▶ **About this exercise**:
Your response should contain only the lines running from the top of the data below through the line with "### About the Class", both included. Pictures must be omitted.

== Records for this exercise

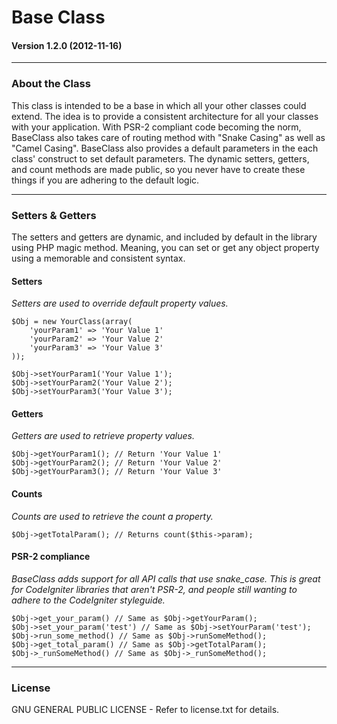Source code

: # Base Class

#### Version 1.2.0 (2012-11-16)

---

### About the Class

This class is intended to be a base in which all your other classes could extend. The idea is to provide a consistent architecture for all your classes with your application. With PSR-2 compliant code becoming the norm, BaseClass also takes care of routing method with "Snake Casing" as well as "Camel Casing". BaseClass also provides a default parameters in the each class' construct to set default parameters. The dynamic setters, getters, and count methods are made public, so you never have to create these things if you are adhering to the default logic.

---

### Setters & Getters

The setters and getters are dynamic, and included by default in the library using PHP magic method. Meaning, you can set or get any object property using a memorable and consistent syntax.

#### Setters

*Setters are used to override default property values.*

	$Obj = new YourClass(array(
	    'yourParam1' => 'Your Value 1'
	    'yourParam2' => 'Your Value 2'
	    'yourParam3' => 'Your Value 3'
	));

	$Obj->setYourParam1('Your Value 1');
	$Obj->setYourParam2('Your Value 2');
	$Obj->setYourParam3('Your Value 3'); 

#### Getters

*Getters are used to retrieve property values.*

	$Obj->getYourParam1(); // Return 'Your Value 1'
	$Obj->getYourParam2(); // Return 'Your Value 2'
	$Obj->getYourParam3(); // Return 'Your Value 3' 

#### Counts

*Counts are used to retrieve the count a property.*

	$Obj->getTotalParam(); // Returns count($this->param);

#### PSR-2 compliance

*BaseClass adds support for all API calls that use snake_case. This is great for CodeIgniter libraries that aren't PSR-2, and people still wanting to adhere to the CodeIgniter styleguide.*

	$Obj->get_your_param() // Same as $Obj->getYourParam();
	$Obj->set_your_param('test') // Same as $Obj->setYourParam('test');
	$Obj->run_some_method() // Same as $Obj->runSomeMethod();
	$Obj->get_total_param() // Same as $Obj->getTotalParam();
	$Obj->_runSomeMethod() // Same as $Obj->_runSomeMethod();
	
---

### License

GNU GENERAL PUBLIC LICENSE - Refer to license.txt for details.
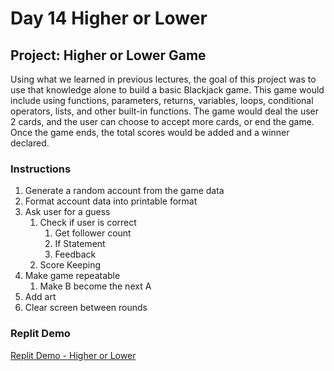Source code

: # Day 14 Higher or Lower

## Project: Higher or Lower Game

Using what we learned in previous lectures, the goal of this project was to use that knowledge alone to build a basic Blackjack game. This game would include using functions, parameters, returns, variables, loops, conditional operators, lists, and other built-in functions. The game would deal the user 2 cards, and the user can choose to accept more cards, or end the game. Once the game ends, the total scores would be added and a winner declared.

### Instructions

1. Generate a random account from the game data
2. Format account data into printable format
3. Ask user for a guess
   1. Check if user is correct
      1. Get follower count
      2. If Statement
      3. Feedback
   2. Score Keeping
4. Make game repeatable
   1. Make B become the next A
5. Add art
6. Clear screen between rounds

### Replit Demo

[Replit Demo - Higher or Lower](https://replit.com/@EoghyUnscripted/Blackjack-10)
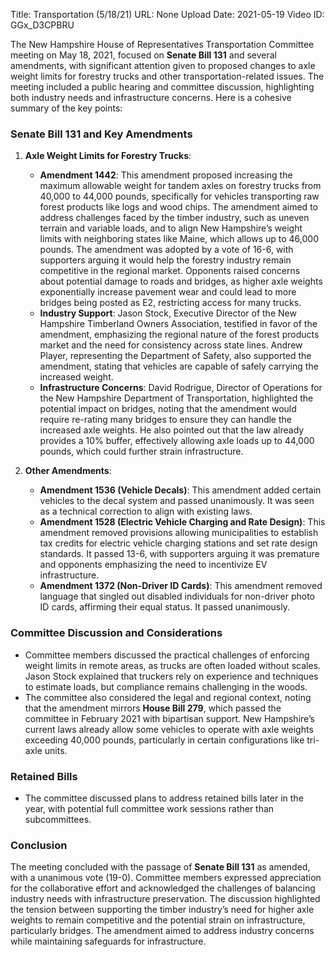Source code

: Title: Transportation (5/18/21)
URL: None
Upload Date: 2021-05-19
Video ID: GGx_D3CPBRU

The New Hampshire House of Representatives Transportation Committee meeting on May 18, 2021, focused on **Senate Bill 131** and several amendments, with significant attention given to proposed changes to axle weight limits for forestry trucks and other transportation-related issues. The meeting included a public hearing and committee discussion, highlighting both industry needs and infrastructure concerns. Here is a cohesive summary of the key points:

### **Senate Bill 131 and Key Amendments**
1. **Axle Weight Limits for Forestry Trucks**:
   - **Amendment 1442**: This amendment proposed increasing the maximum allowable weight for tandem axles on forestry trucks from 40,000 to 44,000 pounds, specifically for vehicles transporting raw forest products like logs and wood chips. The amendment aimed to address challenges faced by the timber industry, such as uneven terrain and variable loads, and to align New Hampshire’s weight limits with neighboring states like Maine, which allows up to 46,000 pounds. The amendment was adopted by a vote of 16-6, with supporters arguing it would help the forestry industry remain competitive in the regional market. Opponents raised concerns about potential damage to roads and bridges, as higher axle weights exponentially increase pavement wear and could lead to more bridges being posted as E2, restricting access for many trucks.
   - **Industry Support**: Jason Stock, Executive Director of the New Hampshire Timberland Owners Association, testified in favor of the amendment, emphasizing the regional nature of the forest products market and the need for consistency across state lines. Andrew Player, representing the Department of Safety, also supported the amendment, stating that vehicles are capable of safely carrying the increased weight.
   - **Infrastructure Concerns**: David Rodrigue, Director of Operations for the New Hampshire Department of Transportation, highlighted the potential impact on bridges, noting that the amendment would require re-rating many bridges to ensure they can handle the increased axle weights. He also pointed out that the law already provides a 10% buffer, effectively allowing axle loads up to 44,000 pounds, which could further strain infrastructure.

2. **Other Amendments**:
   - **Amendment 1536 (Vehicle Decals)**: This amendment added certain vehicles to the decal system and passed unanimously. It was seen as a technical correction to align with existing laws.
   - **Amendment 1528 (Electric Vehicle Charging and Rate Design)**: This amendment removed provisions allowing municipalities to establish tax credits for electric vehicle charging stations and set rate design standards. It passed 13-6, with supporters arguing it was premature and opponents emphasizing the need to incentivize EV infrastructure.
   - **Amendment 1372 (Non-Driver ID Cards)**: This amendment removed language that singled out disabled individuals for non-driver photo ID cards, affirming their equal status. It passed unanimously.

### **Committee Discussion and Considerations**
- Committee members discussed the practical challenges of enforcing weight limits in remote areas, as trucks are often loaded without scales. Jason Stock explained that truckers rely on experience and techniques to estimate loads, but compliance remains challenging in the woods.
- The committee also considered the legal and regional context, noting that the amendment mirrors **House Bill 279**, which passed the committee in February 2021 with bipartisan support. New Hampshire’s current laws already allow some vehicles to operate with axle weights exceeding 40,000 pounds, particularly in certain configurations like tri-axle units.

### **Retained Bills**
- The committee discussed plans to address retained bills later in the year, with potential full committee work sessions rather than subcommittees.

### **Conclusion**
The meeting concluded with the passage of **Senate Bill 131** as amended, with a unanimous vote (19-0). Committee members expressed appreciation for the collaborative effort and acknowledged the challenges of balancing industry needs with infrastructure preservation. The discussion highlighted the tension between supporting the timber industry’s need for higher axle weights to remain competitive and the potential strain on infrastructure, particularly bridges. The amendment aimed to address industry concerns while maintaining safeguards for infrastructure.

====

▶ **Answer to this problem**:
Source code

: # Base Class

#### Version 1.2.0 (2012-11-16)

---

### About the Class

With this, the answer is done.